Microsoft clearly has serious problems with its development and distribution methodologies. Problems that open source could help. Problems that far too many entrenched interests within the company would kill before they could be given a fair chance.

That's the lesson I take from yesterday's Wall Street Journal profile of Craig Mundie. The man puts in over 200,000 miles on planes every year, desperately trying to help the company become less like itself, and more like open source software communities. Mundie describes Microsoft and his job within it thus:

The bulk of the population [of Microsoft employees] comes to work every day and makes the trains run on time. You've got to have a small number of people who think it's their job to take risks....I view my job, in part, as making sure that the company supports the things that take time but end up being big.

Paraphrased, Mundie is saying that "Most of the company is invested in maintaining its heft, but I view my job as helping us to find brief flashes of innovation." OK, I'm exaggerating, but as you read the article you get the feeling that Microsoft is too big and too calcified for its own good.
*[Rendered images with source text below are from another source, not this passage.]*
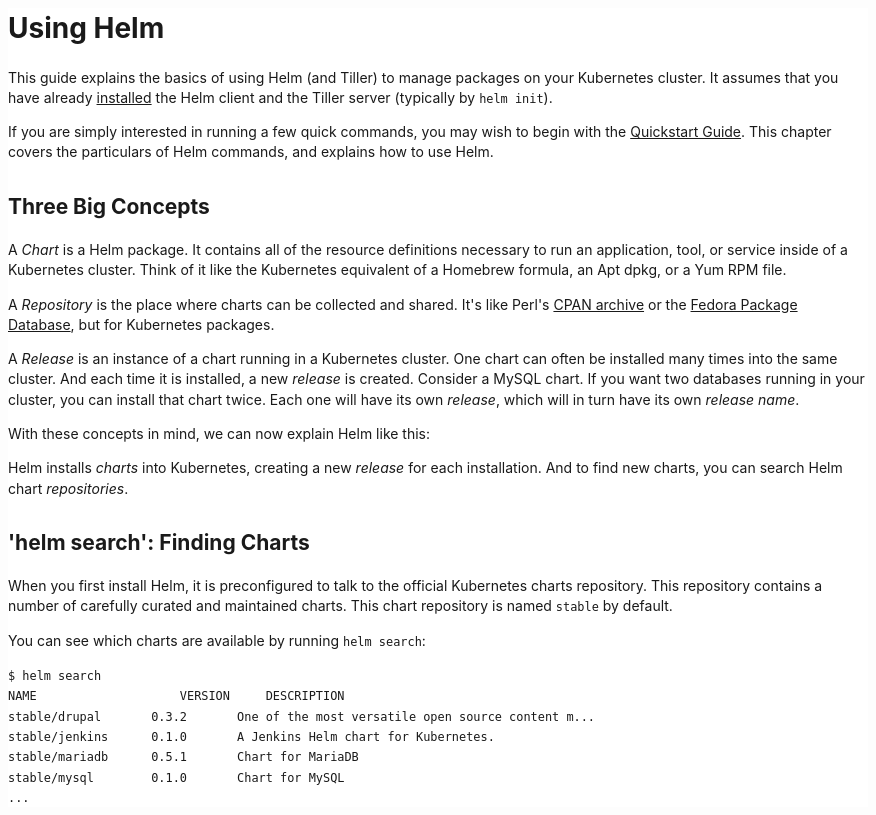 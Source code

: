 ﻿# Using Helm

This guide explains the basics of using Helm (and Tiller) to manage
packages on your Kubernetes cluster. It assumes that you have already
[installed](install.md) the Helm client and the Tiller server (typically by `helm
init`).

If you are simply interested in running a few quick commands, you may
wish to begin with the [Quickstart Guide](quickstart.md). This chapter
covers the particulars of Helm commands, and explains how to use Helm.

## Three Big Concepts

A *Chart* is a Helm package. It contains all of the resource definitions
necessary to run an application, tool, or service inside of a Kubernetes
cluster. Think of it like the Kubernetes equivalent of a Homebrew formula,
an Apt dpkg, or a Yum RPM file.

A *Repository* is the place where charts can be collected and shared.
It's like Perl's [CPAN archive](http://www.cpan.org) or the
[Fedora Package Database](https://admin.fedoraproject.org/pkgdb/), but for
Kubernetes packages.

A *Release* is an instance of a chart running in a Kubernetes cluster.
One chart can often be installed many times into the same cluster. And
each time it is installed, a new _release_ is created. Consider a MySQL
chart. If you want two databases running in your cluster, you can
install that chart twice. Each one will have its own _release_, which
will in turn have its own _release name_.

With these concepts in mind, we can now explain Helm like this:

Helm installs _charts_ into Kubernetes, creating a new _release_ for
each installation. And to find new charts, you can search Helm chart
_repositories_.

## 'helm search': Finding Charts

When you first install Helm, it is preconfigured to talk to the official
Kubernetes charts repository. This repository contains a number of
carefully curated and maintained charts. This chart repository is named
`stable` by default.

You can see which charts are available by running `helm search`:

```console
$ helm search
NAME                 	VERSION 	DESCRIPTION
stable/drupal   	0.3.2   	One of the most versatile open source content m...
stable/jenkins  	0.1.0   	A Jenkins Helm chart for Kubernetes.
stable/mariadb  	0.5.1   	Chart for MariaDB
stable/mysql    	0.1.0   	Chart for MySQL
...
```
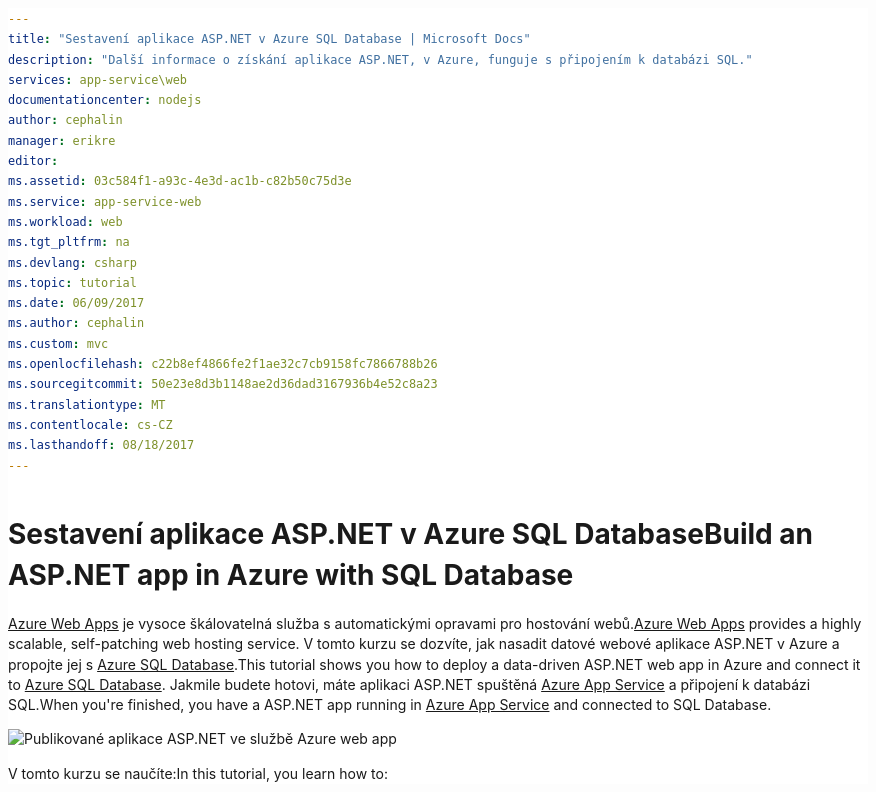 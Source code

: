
 ```yaml
---
title: "Sestavení aplikace ASP.NET v Azure SQL Database | Microsoft Docs"
description: "Další informace o získání aplikace ASP.NET, v Azure, funguje s připojením k databázi SQL."
services: app-service\web
documentationcenter: nodejs
author: cephalin
manager: erikre
editor: 
ms.assetid: 03c584f1-a93c-4e3d-ac1b-c82b50c75d3e
ms.service: app-service-web
ms.workload: web
ms.tgt_pltfrm: na
ms.devlang: csharp
ms.topic: tutorial
ms.date: 06/09/2017
ms.author: cephalin
ms.custom: mvc
ms.openlocfilehash: c22b8ef4866fe2f1ae32c7cb9158fc7866788b26
ms.sourcegitcommit: 50e23e8d3b1148ae2d36dad3167936b4e52c8a23
ms.translationtype: MT
ms.contentlocale: cs-CZ
ms.lasthandoff: 08/18/2017
---
```

# <a name="build-an-aspnet-app-in-azure-with-sql-database"></a><span data-ttu-id="8f11b-103">Sestavení aplikace ASP.NET v Azure SQL Database</span><span class="sxs-lookup"><span data-stu-id="8f11b-103">Build an ASP.NET app in Azure with SQL Database</span></span>

<span data-ttu-id="8f11b-104">[Azure Web Apps](https://docs.microsoft.com/azure/app-service-web/app-service-web-overview) je vysoce škálovatelná služba s automatickými opravami pro hostování webů.</span><span class="sxs-lookup"><span data-stu-id="8f11b-104">[Azure Web Apps](https://docs.microsoft.com/azure/app-service-web/app-service-web-overview) provides a highly scalable, self-patching web hosting service.</span></span> <span data-ttu-id="8f11b-105">V tomto kurzu se dozvíte, jak nasadit datové webové aplikace ASP.NET v Azure a propojte jej s [Azure SQL Database](../sql-database/sql-database-technical-overview.md).</span><span class="sxs-lookup"><span data-stu-id="8f11b-105">This tutorial shows you how to deploy a data-driven ASP.NET web app in Azure and connect it to [Azure SQL Database](../sql-database/sql-database-technical-overview.md).</span></span> <span data-ttu-id="8f11b-106">Jakmile budete hotovi, máte aplikaci ASP.NET spuštěná [Azure App Service](../app-service/app-service-value-prop-what-is.md) a připojení k databázi SQL.</span><span class="sxs-lookup"><span data-stu-id="8f11b-106">When you're finished, you have a ASP.NET app running in [Azure App Service](../app-service/app-service-value-prop-what-is.md) and connected to SQL Database.</span></span>

![Publikované aplikace ASP.NET ve službě Azure web app](./media/app-service-web-tutorial-dotnet-sqldatabase/azure-app-in-browser.png)

<span data-ttu-id="8f11b-108">V tomto kurzu se naučíte:</span><span class="sxs-lookup"><span data-stu-id="8f11b-108">In this tutorial, you learn how to:</span></span>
In fact, the article points out that it seems to be only when the company lags behind more nimble rivals that it actually wakes up and does anything interesting. The rest of the time it's on Windows and Office monopoly-preservation autopilot.

Is this the kind of company from which you want to buy software?

Mr. Mundie says advances in technology that represent "fundamental change" or "whole new business opportunities" are "more disruptive, and so people aren't as focused on them" at Microsoft as they are on developing new features for existing products....

Microsoft's product groups - its cash cows - have long had enormous clout in its corporate culture. Star product-group managers, the company's so-called big shippers, get the big, profitable products like Windows out the door year after year. For them, meeting deadlines is all-important; longer-term thinking about technology isn't.

I dread the thought of deadlines, rather than technology, deciding the fate of Microsoft's customers. I dread even more the constant attempts to retrofit the future onto Microsoft's past. It may make money, but it doesn't make the future. Unless Microsoft can figure out the future, all it will have left is the hollow husk of maintenance revenues. (It's not pleasant to try to turn that kind of ship around. Just ask Novell.)

Open source offers one piece of the solution to Microsoft's struggle. Think about the kind of open-source community that Microsoft could shepherd. Think of all the people and hardware resources sitting fallow in its ecosystem that could help the company discover and implement "the new" and retrofit "the old" to new platforms and new opportunities. Mundie could spend half the time he currently does in the air, and instead spend more time online with the community outside Redmond's gates.

Open source is not a panacea for any company, much less Microsoft. But as Microsoft struggles to do anything innovative and market-leading beyond Windows and Office, it offers a credible path to customer-focused and customer-driven innovation.